For the records below, reproduce exactly the line that contains "## 🗂️ Documentation Structure" and all subsequent lines, with nothing left out and nothing added.

(Pictures paired with source code)
■ ■ ■ ■
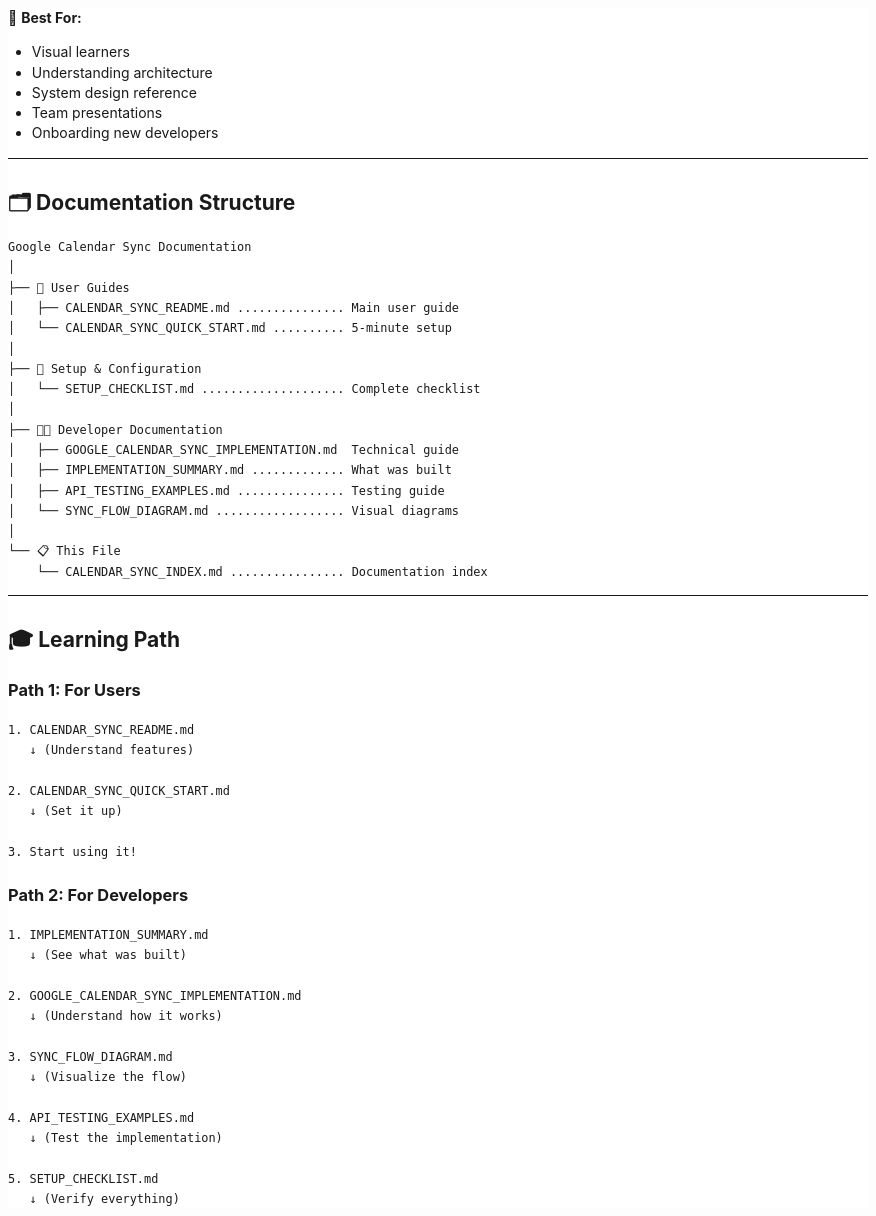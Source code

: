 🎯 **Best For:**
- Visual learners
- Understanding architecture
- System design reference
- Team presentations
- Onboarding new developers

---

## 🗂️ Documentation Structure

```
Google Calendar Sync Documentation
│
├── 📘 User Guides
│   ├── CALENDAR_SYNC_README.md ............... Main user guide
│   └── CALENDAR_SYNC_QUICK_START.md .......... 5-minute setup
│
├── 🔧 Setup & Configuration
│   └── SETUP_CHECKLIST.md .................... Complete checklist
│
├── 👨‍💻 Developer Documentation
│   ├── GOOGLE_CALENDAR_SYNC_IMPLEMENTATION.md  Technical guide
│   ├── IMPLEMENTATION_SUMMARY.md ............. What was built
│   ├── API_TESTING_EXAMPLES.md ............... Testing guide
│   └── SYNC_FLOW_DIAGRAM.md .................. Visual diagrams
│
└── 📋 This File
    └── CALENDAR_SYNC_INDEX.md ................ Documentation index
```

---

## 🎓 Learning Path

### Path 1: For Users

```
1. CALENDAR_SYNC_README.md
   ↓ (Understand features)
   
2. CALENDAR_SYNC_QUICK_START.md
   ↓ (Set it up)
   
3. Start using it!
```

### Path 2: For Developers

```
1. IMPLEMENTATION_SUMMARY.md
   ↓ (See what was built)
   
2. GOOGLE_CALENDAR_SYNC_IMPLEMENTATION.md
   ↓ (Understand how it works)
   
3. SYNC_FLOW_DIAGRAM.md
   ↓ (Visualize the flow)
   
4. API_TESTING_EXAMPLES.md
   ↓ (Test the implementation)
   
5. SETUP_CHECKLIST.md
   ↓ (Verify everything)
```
■ ■ ■ ■
*Written solution*.
## 🗂️ Documentation Structure

```
Google Calendar Sync Documentation
│
├── 📘 User Guides
│   ├── CALENDAR_SYNC_README.md ............... Main user guide
│   └── CALENDAR_SYNC_QUICK_START.md .......... 5-minute setup
│
├── 🔧 Setup & Configuration
│   └── SETUP_CHECKLIST.md .................... Complete checklist
│
├── 👨‍💻 Developer Documentation
│   ├── GOOGLE_CALENDAR_SYNC_IMPLEMENTATION.md  Technical guide
│   ├── IMPLEMENTATION_SUMMARY.md ............. What was built
│   ├── API_TESTING_EXAMPLES.md ............... Testing guide
│   └── SYNC_FLOW_DIAGRAM.md .................. Visual diagrams
│
└── 📋 This File
    └── CALENDAR_SYNC_INDEX.md ................ Documentation index
```

---

## 🎓 Learning Path

### Path 1: For Users

```
1. CALENDAR_SYNC_README.md
   ↓ (Understand features)
   
2. CALENDAR_SYNC_QUICK_START.md
   ↓ (Set it up)
   
3. Start using it!
```

### Path 2: For Developers

```
1. IMPLEMENTATION_SUMMARY.md
   ↓ (See what was built)
   
2. GOOGLE_CALENDAR_SYNC_IMPLEMENTATION.md
   ↓ (Understand how it works)
   
3. SYNC_FLOW_DIAGRAM.md
   ↓ (Visualize the flow)
   
4. API_TESTING_EXAMPLES.md
   ↓ (Test the implementation)
   
5. SETUP_CHECKLIST.md
   ↓ (Verify everything)
```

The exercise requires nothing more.